Graph Coloring for Multi-Task Learning
Santosh Patapati
TL;DR
Gradient interference in multitask learning slows convergence and degrades performance when tasks pull updates in conflicting directions. SON-GOKU addresses this by online estimation of cross-task gradient interference, constructing a sparse conflict graph, and greedily coloring to form low-conflict task groups updated sequentially; the graph is refreshed periodically to track evolving relationships. The approach offers descent guarantees, preserves the standard nonconvex SGD rate up to a small factor, and can recover population-level task partitions with high probability. Empirically, SON-GOKU yields consistent improvements across six datasets, often enhancing compatibility with existing MTL optimizers like AdaTask and PCGrad while maintaining scalable time and memory, making interference-aware scheduling practically appealing for diverse multitask settings.
Abstract
When different objectives conflict with each other in multi-task learning, gradients begin to interfere and slow convergence, thereby potentially reducing the final model's performance.
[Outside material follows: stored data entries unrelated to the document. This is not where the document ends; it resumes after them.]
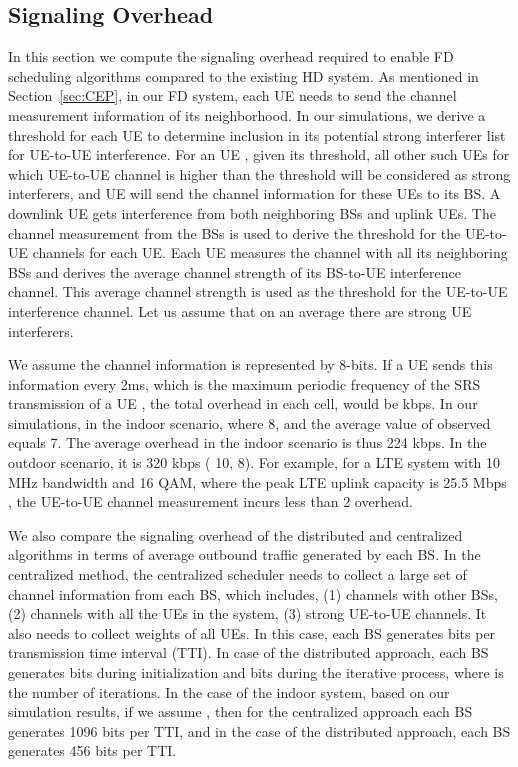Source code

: \documentclass[journal]{IEEEtran}
\begin{document}
\subsection{Signaling Overhead}
In this section we compute the signaling overhead required to enable FD scheduling algorithms compared to the existing HD system. As mentioned in Section~\ref{sec:CEP}, in our FD system, each UE needs to send the channel measurement information of its neighborhood. In our simulations, we derive a threshold for each UE to determine inclusion in its potential strong interferer list for UE-to-UE interference. For an UE , given its threshold, all other such UEs for which UE-to-UE channel is higher than the threshold will be considered as strong interferers, and UE  will send the channel information for these UEs to its BS. A downlink UE gets interference from both neighboring BSs and uplink UEs. The channel measurement from the BSs is used to derive the threshold for the UE-to-UE channels for each UE. Each UE measures the channel with all its neighboring BSs and derives the average channel strength of its BS-to-UE interference channel. This average channel strength is used as the threshold for the UE-to-UE interference channel. Let us assume that on an average there are  strong UE interferers. 

We assume the channel information is represented by 8-bits. If a UE sends this information every 2ms, which is the maximum periodic frequency of the SRS transmission of a UE \cite{DahlmanLTE}, the total overhead in each cell, would be  kbps. In our simulations, in the indoor scenario, where  8, and the average value of  observed equals 7. The average overhead in the indoor scenario is thus 224 kbps. In the outdoor scenario, it is 320 kbps ( 10,  8). For example, for a LTE system with 10 MHz bandwidth and 16 QAM, where the peak LTE uplink capacity is 25.5 Mbps \cite{3GPP:5},  the UE-to-UE channel measurement incurs less than 2 overhead. 

We also compare the signaling overhead of the distributed and centralized algorithms in terms of average outbound traffic generated by each BS. In the centralized method, the centralized scheduler needs to collect a large set of channel information from each BS, which includes, (1) channels with other BSs, (2) channels with all the UEs in the system, (3) strong UE-to-UE channels. It also needs to collect weights of all UEs. In this case, each BS generates  bits per transmission time interval (TTI). In case of the distributed approach, each BS generates  bits during initialization and  bits during the iterative process, where  is the number of iterations. In the case of the indoor system, based on our simulation results, if we assume , then for the centralized approach each BS generates 1096 bits per TTI, and in the case of the distributed approach, each BS generates 456 bits per TTI.
\end{document}
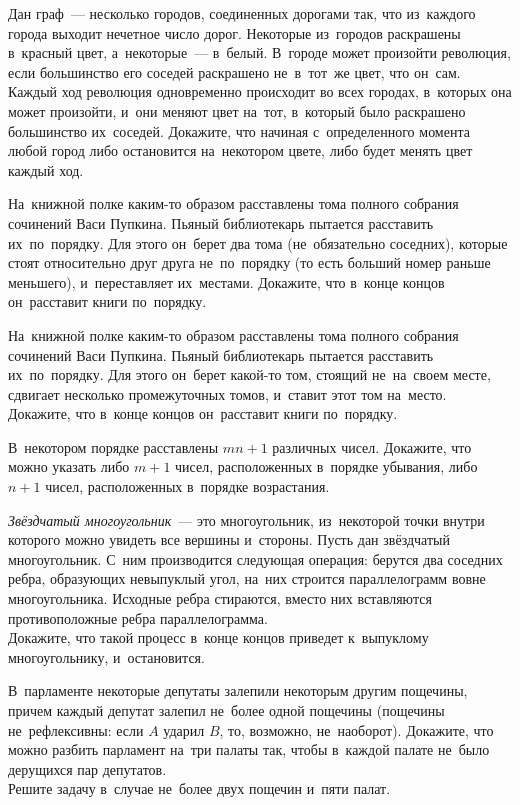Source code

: \begin{problems}
\item
Дан граф~--- несколько городов, соединенных дорогами так, что из~каждого города
выходит нечетное число дорог.
Некоторые из~городов раскрашены в~красный цвет, а~некоторые~--- в~белый.
В~городе может произойти революция, если большинство его соседей раскрашено
не~в~тот~же цвет, что он~сам.
Каждый ход революция одновременно происходит во всех городах, в~которых она
может произойти, и~они меняют цвет на~тот, в~который было раскрашено
большинство их~соседей.
Докажите, что начиная с~определенного момента любой город либо остановится
на~некотором цвете, либо будет менять цвет каждый ход.

\item
На~книжной полке каким-то образом расставлены тома полного собрания сочинений
Васи Пупкина.
Пьяный библиотекарь пытается расставить их~по~порядку.
Для этого он~берет два тома (не~обязательно соседних), которые стоят
относительно друг друга не~по~порядку (то есть больший номер раньше меньшего),
и~переставляет их~местами.
Докажите, что в~конце концов он~расставит книги по~порядку.

\item
На~книжной полке каким-то образом расставлены тома полного собрания сочинений
Васи Пупкина.
Пьяный библиотекарь пытается расставить их~по~порядку.
Для этого он~берет какой-то том, стоящий не~на~своем месте, сдвигает несколько
промежуточных томов, и~ставит этот том на~место.
Докажите, что в~конце концов он~расставит книги по~порядку.

\item
В~некотором порядке расставлены $m n + 1$ различных чисел.
Докажите, что можно указать либо $m + 1$ чисел, расположенных в~порядке
убывания, либо $n + 1$ чисел, расположенных в~порядке возрастания.

\item
\emph{Звёздчатый многоугольник}~--- это многоугольник, из~некоторой точки
внутри которого можно увидеть все вершины и~стороны.
Пусть дан звёздчатый многоугольник.
С~ним производится следующая операция:
берутся два соседних ребра, образующих невыпуклый угол, на~них строится
параллелограмм вовне многоугольника.
Исходные ребра стираются, вместо них вставляются противоположные ребра
параллелограмма.
\\
Докажите, что такой процесс в~конце концов приведет к~выпуклому многоугольнику,
и~остановится.

\item
\sbp
В~парламенте некоторые депутаты залепили некоторым другим пощечины, причем
каждый депутат залепил не~более одной пощечины
(пощечины не~рефлексивны: если $A$ ударил $B$, то, возможно, не~наоборот).
Докажите, что можно разбить парламент на~три палаты так, чтобы в~каждой палате
не~было дерущихся пар депутатов.
\\
\sbp
Решите задачу в~случае не~более двух пощечин и~пяти палат.

\end{problems}

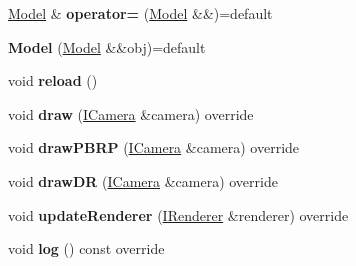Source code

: \begin{DoxyCompactItemize}
\item 
\mbox{\label{classflw_1_1flf_1_1Model_a1b070368285cca4a99b9749b9cde74d6}} 
\hyperlink{classflw_1_1flf_1_1Model}{Model} \& {\bfseries operator=} (\hyperlink{classflw_1_1flf_1_1Model}{Model} \&\&)=default
\item 
\mbox{\label{classflw_1_1flf_1_1Model_ac9e9ca4164ca96cd4a0c373f7c0cc0a9}} 
{\bfseries Model} (\hyperlink{classflw_1_1flf_1_1Model}{Model} \&\&obj)=default
\item 
\mbox{\label{classflw_1_1flf_1_1Model_a98eea53380bf63f1d9555e55aefb9fce}} 
void {\bfseries reload} ()
\item 
\mbox{\label{classflw_1_1flf_1_1Model_a33409f7997ffc520cd0de10e1622659b}} 
void {\bfseries draw} (\hyperlink{classflw_1_1flf_1_1ICamera}{I\+Camera} \&camera) override
\item 
\mbox{\label{classflw_1_1flf_1_1Model_aed705f08ce1c14655adf57e6a383b91d}} 
void {\bfseries draw\+P\+B\+RP} (\hyperlink{classflw_1_1flf_1_1ICamera}{I\+Camera} \&camera) override
\item 
\mbox{\label{classflw_1_1flf_1_1Model_a6b1f0f8aa0af922b24283c85690eeecb}} 
void {\bfseries draw\+DR} (\hyperlink{classflw_1_1flf_1_1ICamera}{I\+Camera} \&camera) override
\item 
\mbox{\label{classflw_1_1flf_1_1Model_a2dc3e1aa1d2d3d923987cfc4a06a5137}} 
void {\bfseries update\+Renderer} (\hyperlink{classflw_1_1flf_1_1IRenderer}{I\+Renderer} \&renderer) override
\item 
\mbox{\label{classflw_1_1flf_1_1Model_ac17d4806eff1a0166efcb62be9a7eca0}} 
void {\bfseries log} () const override
\end{DoxyCompactItemize}
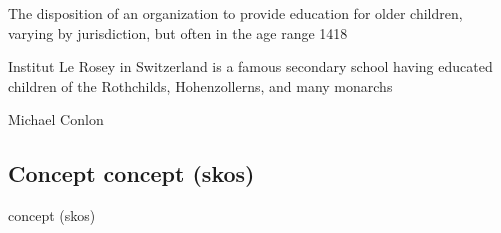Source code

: \documentclass[letterpaper,10pt,english]{sphinxmanual}
\begin{document}
\begin{sphinxShadowBox}

\sphinxAtStartPar
{\hyperref[\detokenize{doc-BFO_0000016::doc}]{}}
\end{sphinxShadowBox}

\begin{sphinxShadowBox}

\sphinxAtStartPar
The disposition of an organization to provide education for older children, varying by jurisdiction, but often in the age range 14\sphinxhyphen{}18
\end{sphinxShadowBox}

\begin{sphinxShadowBox}

\sphinxAtStartPar
{}
\end{sphinxShadowBox}

\begin{sphinxShadowBox}

\sphinxAtStartPar
Institut Le Rosey in Switzerland is a famous secondary school having educated children of the Rothchilds, Hohenzollerns, and many monarchs
\end{sphinxShadowBox}

\begin{sphinxShadowBox}

\sphinxAtStartPar
Michael Conlon 
\end{sphinxShadowBox}
\begin{quote}

\ignorespaces \end{quote}


\subsection{Concept \sphinxhyphen{} concept (skos)}
\label{\detokenize{doc-Concept:concept-concept-skos}}\label{\detokenize{doc-Concept:index-0}}\label{\detokenize{doc-Concept::doc}}
\begin{sphinxShadowBox}

\sphinxAtStartPar
concept (skos)
\end{sphinxShadowBox}
\end{document}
To address this, we introduce SON-GOKU, a scheduler that computes gradient interference, constructs an interference graph, and then applies greedy graph-coloring to partition tasks into groups that align well with each other. At each training step, only one group (color class) of tasks are activated, and the grouping partition is constantly recomputed as task relationships evolve throughout training. By ensuring that each mini-batch contains only tasks that pull the model in the same direction, our method improves the effectiveness of any underlying multi-task learning optimizer without additional tuning. Since tasks within these groups will update in compatible directions, multi-task learning will improve model performance rather than impede it. Empirical results on six different datasets show that this interference-aware graph-coloring approach consistently outperforms baselines and state-of-the-art multi-task optimizers. We provide extensive theory showing why grouping and sequential updates improve multi-task learning, with guarantees on descent, convergence, and accurately identifying what tasks conflict or align.